PREVIOUS PROJECTS

Perspective Perspective is a storage system designed for the home, with the decentralization and flexibility sought by home users and a new semantic filesystem construct, the view, to simplify management. A view is a semantic description of a set of files, specified as a query on file attributes, and the ID of the device on which they are stored. By examining and modifying the views associated with a device, a user can identify and control the files stored on it. This approach allows users to reason about what is stored where in the same way (semantic naming) as they navigate their digital content. Thus, in serving as their own administrators, users do not have to deal with a second data organization scheme (hierarchical naming) to perform replica management tasks, such as specifying redundancy to increase reliability and data partitioning to address device capacity exhaustion. Experiences with Perspective deployments and user studies confirm the efficacy of view-based data management. I am continuing to explore how other aspects of data management, such as file location and security can be addressed in a user comprehensible, semantic fashion.

Self-* Storage Administration is currently a large part of the total cost of ownership of enterprise storage. The Self-* Storage project focuses on designing storage systems that decrease the need for administrator work in data management. We have built a versatile brick-based storage infrastructure to support automation of various administrative tasks. My work in the project included designing and building a component to automatically choose an appropriate encoding when an object is first created in the system. I also researched methods for administrators to specify high-level policy objectives to the system, and ways to efficiently provide request-flow tracing in this kind of distributed system.

Continuous Reorganization The way data is laid out on disk has a huge impact on system performance. For this reason, researchers have proposed various heuristics to optimize for particular data access patterns. Each of these heuristics works well for some data, but may be useless or detrimental to other data. As a result, few are used in practice. To enable their safe use for data-specific layout optimization, we proposed a two-tiered system that takes a variety of heuristics and adaptively combines them using simulation and optimization methods to place each piece of data using a correct heuristic. Robustly combining heuristics proved to be difficult, providing us insight into the complexity of even relatively small automation problems, such as this one.
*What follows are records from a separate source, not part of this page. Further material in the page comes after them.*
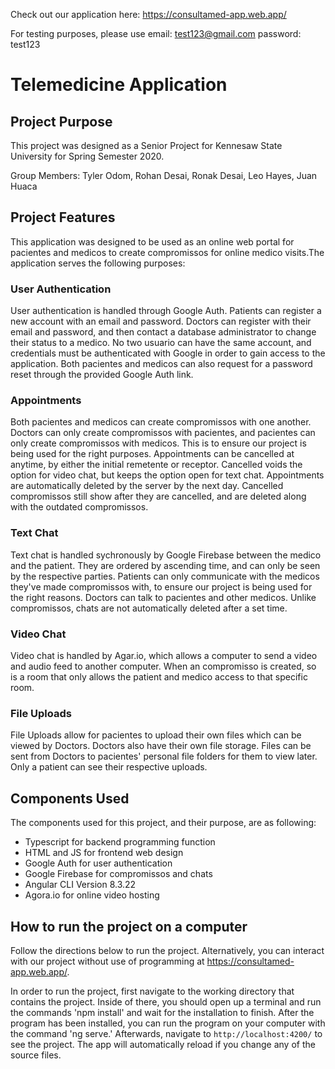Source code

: Check out our application here: https://consultamed-app.web.app/

For testing purposes, please use email: test123@gmail.com password: test123

# Telemedicine Application 

## Project Purpose

This project was designed as a Senior Project for Kennesaw State University for Spring Semester 2020.

Group Members: Tyler Odom, Rohan Desai, Ronak Desai, Leo Hayes, Juan Huaca

## Project Features

This application was designed to be used as an online web portal for pacientes and medicos to create compromissos for online medico visits.The application serves the following purposes:

### User Authentication
User authentication is handled through Google Auth. Patients can register a new account with an email and password. Doctors can register with their email and password, and then contact a database administrator to change their status to a medico. No two usuario can have the same account, and credentials must be authenticated with Google in order to gain access to the application. Both pacientes and medicos can also request for a password reset through the provided Google Auth link.

### Appointments 
Both pacientes and medicos can create compromissos with one another. Doctors can only create compromissos with pacientes, and pacientes can only create compromissos with medicos. This is to ensure our project is being used for the right purposes. Appointments can be cancelled at anytime, by either the initial remetente or receptor. Cancelled voids the option for video chat, but keeps the option open for text chat. Appointments are automatically deleted by the server by the next day. Cancelled compromissos still show after they are cancelled, and are deleted along with the outdated compromissos.

### Text Chat 
Text chat is handled sychronously by Google Firebase between the medico and the patient. They are ordered by ascending time, and can only be seen by the respective parties. Patients can only communicate with the medicos they've made compromissos with, to ensure our project is being used for the right reasons. Doctors can talk to pacientes and other medicos. Unlike compromissos, chats are not automatically deleted after a set time.

### Video Chat 
Video chat is handled by Agar.io, which allows a computer to send a video and audio feed to another computer. When an compromisso is created, so is a room that only allows the patient and medico access to that specific room. 

### File Uploads 
File Uploads allow for pacientes to upload their own files which can be viewed by Doctors. Doctors also have their own file storage. Files can be sent from Doctors to pacientes' personal file folders for them to view later. Only a patient can see their respective uploads.

## Components Used

The components used for this project, and their purpose, are as following:
- Typescript for backend programming function
- HTML and JS for frontend web design
- Google Auth for user authentication
- Google Firebase for compromissos and chats
- Angular CLI Version 8.3.22
- Agora.io for online video hosting

## How to run the project on a computer

Follow the directions below to run the project. Alternatively, you can interact with our project without use of programming at https://consultamed-app.web.app/.

In order to run the project, first navigate to the working directory that contains the project. Inside of there, you should open up a terminal and run the commands 'npm install' and wait for the installation to finish. After the program has been installed, you can run the program on your computer with the command 'ng serve.' Afterwards, navigate to `http://localhost:4200/` to see the project. The app will automatically reload if you change any of the source files.
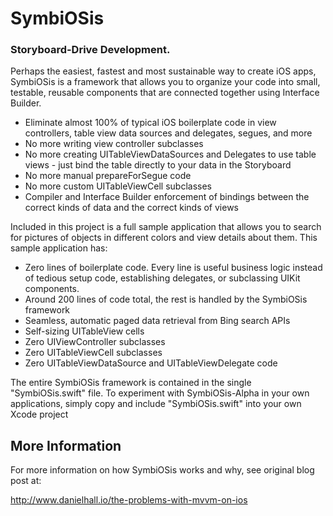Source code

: # SymbiOSis

### Storyboard-Drive Development.

Perhaps the easiest, fastest and most sustainable way to create iOS apps, SymbiOSis is a framework that allows you to organize your code into small, testable, reusable components that are connected together using Interface Builder.

- Eliminate almost 100% of typical iOS boilerplate code in view controllers, table view data sources and delegates, segues, and more
- No more writing view controller subclasses
- No more creating UITableViewDataSources and Delegates to use table views - just bind the table directly to your data in the Storyboard
- No more manual prepareForSegue code
- No more custom UITableViewCell subclasses
- Compiler and Interface Builder enforcement of bindings between the correct kinds of data and the correct kinds of views

Included in this project is a full sample application that allows you to search for pictures of objects in different colors and view details about them. This sample application has:

- Zero lines of boilerplate code. Every line is useful business logic instead of tedious setup code, establishing delegates, or subclassing UIKit components.
- Around 200 lines of code total, the rest is handled by the SymbiOSis framework
- Seamless, automatic paged data retrieval from Bing search APIs
- Self-sizing UITableView cells
- Zero UIViewController subclasses
- Zero UITableViewCell subclasses
- Zero UITableViewDataSource and UITableViewDelegate code

The entire SymbiOSis framework is contained in the single "SymbiOSis.swift" file. To experiment with SymbiOSis-Alpha in your own applications, simply copy and include "SymbiOSis.swift" into your own Xcode project

## More Information

For more information on how SymbiOSis works and why, see original blog post at:

http://www.danielhall.io/the-problems-with-mvvm-on-ios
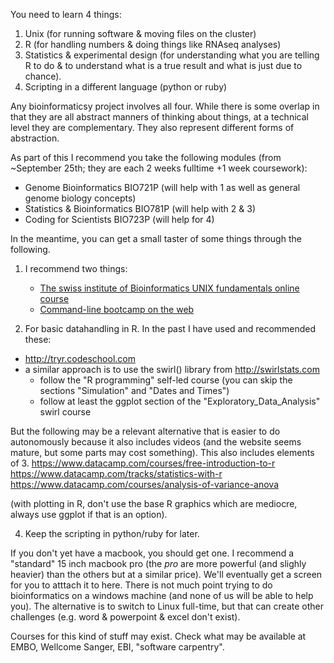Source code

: 

You need to learn 4 things:
1. Unix  (for running software & moving files on the cluster)
2. R  (for handling numbers & doing things like RNAseq analyses)
3. Statistics & experimental design (for understanding what you are telling R to do & to understand what is a true result and what is just due to chance). 
4. Scripting in a different language (python or ruby)


Any bioinformaticsy project involves all four. While there is some overlap in that they are all abstract manners of thinking about things, at a technical level they are complementary. They also represent different forms of abstraction.


As part of this I recommend you take the following modules (from ~September 25th; they are each 2 weeks fulltime +1 week coursework): 
 - Genome Bioinformatics       BIO721P   (will help with 1 as well as general genome biology concepts)
 - Statistics & Bioinformatics BIO781P   (will help with 2 & 3)
 - Coding for Scientists       BIO723P   (will help for 4)



In the meantime, you can get a small taster of some things through the following. 

1. I recommend two things: 
   - [The swiss institute of Bioinformatics UNIX fundamentals online course](https://edu.isb-sib.ch/course/view.php?id=82)
   - [Command-line bootcamp on the web](http://rik.smith-unna.com/command_line_bootcamp/)

2. For basic datahandling in R. In the past I have used and recommended these: 
  - http://tryr.codeschool.com
  - a similar approach is to use the swirl() library from http://swirlstats.com
      * follow the "R programming" self-led course (you can skip the sections "Simulation" and "Dates and Times")
      * follow at least the ggplot section of the "Exploratory_Data_Analysis" swirl course

  But the following may be a relevant alternative that is easier to do autonomously because it also includes videos (and the website seems mature, but some parts may cost something). This also includes elements of 3.
     https://www.datacamp.com/courses/free-introduction-to-r
     https://www.datacamp.com/tracks/statistics-with-r
     https://www.datacamp.com/courses/analysis-of-variance-anova

  (with plotting in R, don't use the base R graphics which are mediocre, always use ggplot if that is an option).

4. Keep the scripting in python/ruby for later. 


If you don't yet have a macbook, you should get one. I recommend a "standard" 15 inch macbook pro (the *pro* are more powerful (and slighly heavier) than the others but at a similar price). We'll eventually get a screen for you to atttach it to here. There is not much point trying to do bioinformatics on a windows machine (and none of us will be able to help you). The alternative is to switch to Linux full-time, but that can create other challenges (e.g. word & powerpoint & excel don't exist).

Courses for this kind of stuff may exist. Check what may be available at EMBO, Wellcome Sanger, EBI, "software carpentry".
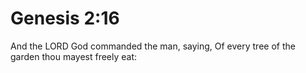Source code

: # Genesis 2:16

And the LORD God commanded the man, saying, Of every tree of the garden thou mayest freely eat:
Freeblock Scheduling To perform adaptation like layout optimization, a system must be able to efficiently service background tasks. Freeblock scheduling allows a system to perform background disk operations without cost to a foreground workload, even if the disk is currently 100% busy. It obtains this extra bandwidth by scheduling background operations in the rotational latency of the disk, which would otherwise be wasted. I worked specifically on modifying background tasks, such as data migration, to work well with the freeblock system.